[Try it]
Find the word "frontend" in the data. Return every line where it appears.

[Entries supplied]
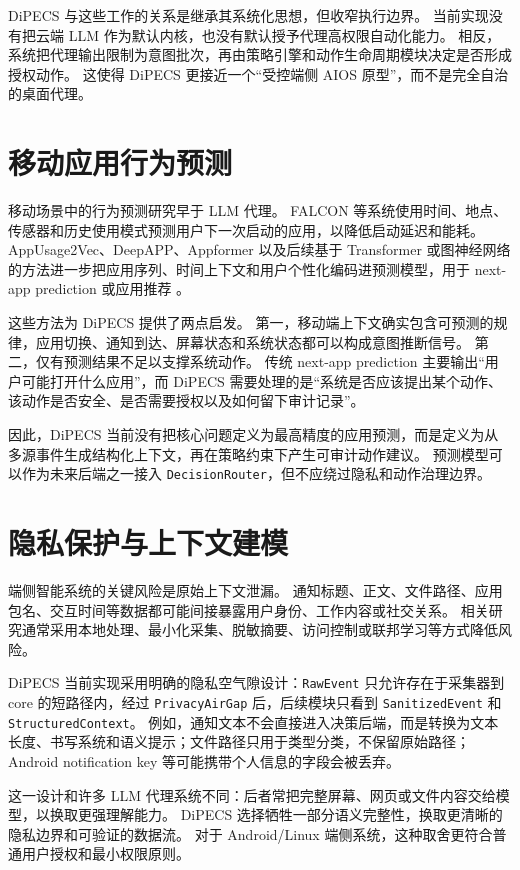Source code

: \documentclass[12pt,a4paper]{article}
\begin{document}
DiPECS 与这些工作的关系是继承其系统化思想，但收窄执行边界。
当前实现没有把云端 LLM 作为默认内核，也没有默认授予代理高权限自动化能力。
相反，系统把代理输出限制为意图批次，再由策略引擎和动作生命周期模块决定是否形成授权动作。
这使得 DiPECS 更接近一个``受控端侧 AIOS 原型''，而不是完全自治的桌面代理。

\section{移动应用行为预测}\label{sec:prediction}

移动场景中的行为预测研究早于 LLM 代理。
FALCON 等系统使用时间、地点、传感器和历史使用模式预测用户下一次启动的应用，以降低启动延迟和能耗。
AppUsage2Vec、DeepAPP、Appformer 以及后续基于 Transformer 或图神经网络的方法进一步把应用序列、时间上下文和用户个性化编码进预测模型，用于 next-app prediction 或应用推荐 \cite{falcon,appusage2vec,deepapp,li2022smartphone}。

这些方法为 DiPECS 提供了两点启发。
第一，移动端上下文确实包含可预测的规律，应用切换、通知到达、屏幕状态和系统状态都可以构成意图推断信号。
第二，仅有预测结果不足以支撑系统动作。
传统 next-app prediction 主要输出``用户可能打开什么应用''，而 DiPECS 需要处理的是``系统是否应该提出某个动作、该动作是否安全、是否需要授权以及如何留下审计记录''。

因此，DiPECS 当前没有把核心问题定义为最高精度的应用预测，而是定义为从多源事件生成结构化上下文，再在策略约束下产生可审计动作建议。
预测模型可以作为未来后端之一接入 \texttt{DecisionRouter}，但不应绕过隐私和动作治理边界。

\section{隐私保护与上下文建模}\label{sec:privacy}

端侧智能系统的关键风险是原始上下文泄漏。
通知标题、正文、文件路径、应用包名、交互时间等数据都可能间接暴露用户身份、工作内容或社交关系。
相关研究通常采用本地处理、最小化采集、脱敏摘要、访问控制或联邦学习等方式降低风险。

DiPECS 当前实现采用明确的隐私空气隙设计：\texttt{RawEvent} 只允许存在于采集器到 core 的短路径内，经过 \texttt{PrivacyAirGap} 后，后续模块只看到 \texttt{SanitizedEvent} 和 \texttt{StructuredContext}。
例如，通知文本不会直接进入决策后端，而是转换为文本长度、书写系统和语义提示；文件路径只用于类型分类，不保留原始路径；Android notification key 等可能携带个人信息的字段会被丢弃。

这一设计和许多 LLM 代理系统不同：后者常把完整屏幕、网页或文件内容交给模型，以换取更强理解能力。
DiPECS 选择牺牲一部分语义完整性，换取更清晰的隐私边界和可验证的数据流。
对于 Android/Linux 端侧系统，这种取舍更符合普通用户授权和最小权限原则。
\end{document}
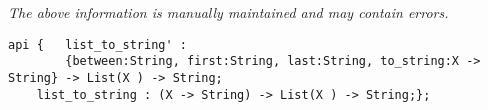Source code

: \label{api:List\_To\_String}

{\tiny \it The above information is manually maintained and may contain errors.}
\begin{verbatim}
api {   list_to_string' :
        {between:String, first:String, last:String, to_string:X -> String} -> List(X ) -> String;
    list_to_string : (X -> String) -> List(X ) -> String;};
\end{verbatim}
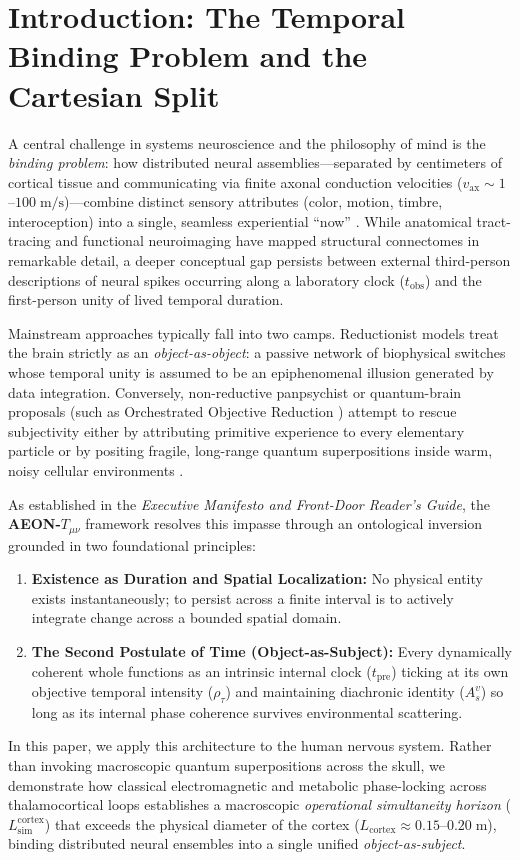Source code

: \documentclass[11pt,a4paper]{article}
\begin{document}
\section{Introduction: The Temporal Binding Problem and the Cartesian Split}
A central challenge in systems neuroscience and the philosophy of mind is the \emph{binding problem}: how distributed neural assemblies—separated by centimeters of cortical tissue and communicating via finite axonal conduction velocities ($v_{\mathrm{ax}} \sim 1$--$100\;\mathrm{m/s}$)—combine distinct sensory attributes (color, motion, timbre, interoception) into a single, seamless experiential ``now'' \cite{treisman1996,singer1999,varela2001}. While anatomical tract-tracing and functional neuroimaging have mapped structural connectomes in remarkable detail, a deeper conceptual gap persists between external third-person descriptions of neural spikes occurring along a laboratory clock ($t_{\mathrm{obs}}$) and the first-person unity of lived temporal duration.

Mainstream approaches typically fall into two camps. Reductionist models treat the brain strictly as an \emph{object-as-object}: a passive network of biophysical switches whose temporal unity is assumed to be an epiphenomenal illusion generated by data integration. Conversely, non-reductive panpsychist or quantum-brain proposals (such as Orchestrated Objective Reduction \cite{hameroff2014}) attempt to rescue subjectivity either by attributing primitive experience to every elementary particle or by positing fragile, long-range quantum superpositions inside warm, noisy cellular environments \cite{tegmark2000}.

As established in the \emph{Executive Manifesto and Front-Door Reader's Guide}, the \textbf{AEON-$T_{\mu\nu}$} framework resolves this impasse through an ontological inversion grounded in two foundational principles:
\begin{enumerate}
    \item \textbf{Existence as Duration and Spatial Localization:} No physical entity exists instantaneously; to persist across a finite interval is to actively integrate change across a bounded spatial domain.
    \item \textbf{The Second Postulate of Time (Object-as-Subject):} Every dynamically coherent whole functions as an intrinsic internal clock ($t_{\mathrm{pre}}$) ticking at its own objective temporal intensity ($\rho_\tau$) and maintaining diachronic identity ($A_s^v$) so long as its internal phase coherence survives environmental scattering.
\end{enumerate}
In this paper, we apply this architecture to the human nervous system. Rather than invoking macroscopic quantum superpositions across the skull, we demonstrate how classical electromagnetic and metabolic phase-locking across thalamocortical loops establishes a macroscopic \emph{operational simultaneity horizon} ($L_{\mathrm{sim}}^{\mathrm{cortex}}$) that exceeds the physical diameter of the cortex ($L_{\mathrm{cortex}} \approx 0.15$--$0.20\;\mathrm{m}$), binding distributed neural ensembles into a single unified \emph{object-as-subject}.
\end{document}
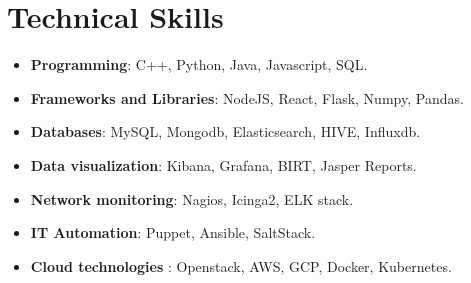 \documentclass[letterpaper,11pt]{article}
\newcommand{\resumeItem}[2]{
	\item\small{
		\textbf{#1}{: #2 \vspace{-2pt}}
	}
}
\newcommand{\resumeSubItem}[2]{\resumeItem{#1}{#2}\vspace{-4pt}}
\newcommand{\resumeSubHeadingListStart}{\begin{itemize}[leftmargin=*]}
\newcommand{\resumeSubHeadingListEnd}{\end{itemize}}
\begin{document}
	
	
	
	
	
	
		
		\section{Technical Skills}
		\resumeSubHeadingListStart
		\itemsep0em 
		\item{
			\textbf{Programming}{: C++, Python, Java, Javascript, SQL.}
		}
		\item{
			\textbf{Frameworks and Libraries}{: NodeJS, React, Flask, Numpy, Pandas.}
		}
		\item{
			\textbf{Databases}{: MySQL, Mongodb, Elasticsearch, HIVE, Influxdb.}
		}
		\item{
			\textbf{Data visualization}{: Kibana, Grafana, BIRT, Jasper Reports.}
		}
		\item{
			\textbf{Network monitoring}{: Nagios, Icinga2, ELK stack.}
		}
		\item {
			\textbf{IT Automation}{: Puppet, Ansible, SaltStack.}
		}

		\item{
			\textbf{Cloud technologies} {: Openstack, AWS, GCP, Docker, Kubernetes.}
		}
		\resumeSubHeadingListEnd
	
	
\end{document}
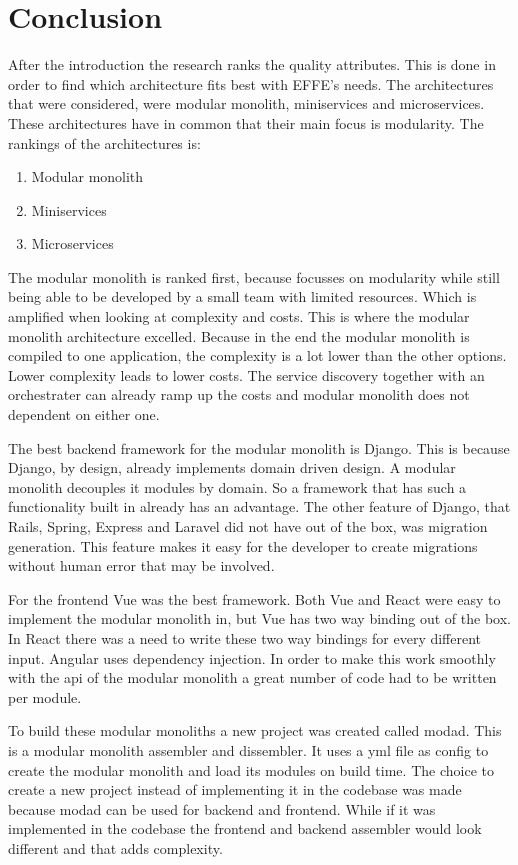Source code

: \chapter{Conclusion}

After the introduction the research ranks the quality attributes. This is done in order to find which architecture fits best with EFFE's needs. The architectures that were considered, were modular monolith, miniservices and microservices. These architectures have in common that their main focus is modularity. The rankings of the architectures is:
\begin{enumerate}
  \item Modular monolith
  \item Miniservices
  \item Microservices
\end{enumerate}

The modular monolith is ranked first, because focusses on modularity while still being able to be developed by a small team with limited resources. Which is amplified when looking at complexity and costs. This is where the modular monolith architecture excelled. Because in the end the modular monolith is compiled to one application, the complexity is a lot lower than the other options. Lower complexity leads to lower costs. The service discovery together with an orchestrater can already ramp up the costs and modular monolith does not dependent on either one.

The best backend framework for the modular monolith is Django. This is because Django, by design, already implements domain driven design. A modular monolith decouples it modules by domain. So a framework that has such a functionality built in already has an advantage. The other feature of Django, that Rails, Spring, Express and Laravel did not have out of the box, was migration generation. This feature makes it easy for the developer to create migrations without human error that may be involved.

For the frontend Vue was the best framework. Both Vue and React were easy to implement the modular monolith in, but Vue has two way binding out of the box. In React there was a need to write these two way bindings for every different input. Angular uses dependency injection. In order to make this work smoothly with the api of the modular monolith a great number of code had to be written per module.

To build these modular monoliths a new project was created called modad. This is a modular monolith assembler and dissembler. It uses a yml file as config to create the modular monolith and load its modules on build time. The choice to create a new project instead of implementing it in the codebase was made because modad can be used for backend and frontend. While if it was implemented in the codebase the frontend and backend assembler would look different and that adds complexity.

[Written response]
For the frontend Vue was the best framework. Both Vue and React were easy to implement the modular monolith in, but Vue has two way binding out of the box. In React there was a need to write these two way bindings for every different input. Angular uses dependency injection. In order to make this work smoothly with the api of the modular monolith a great number of code had to be written per module.
To build these modular monoliths a new project was created called modad. This is a modular monolith assembler and dissembler. It uses a yml file as config to create the modular monolith and load its modules on build time. The choice to create a new project instead of implementing it in the codebase was made because modad can be used for backend and frontend. While if it was implemented in the codebase the frontend and backend assembler would look different and that adds complexity.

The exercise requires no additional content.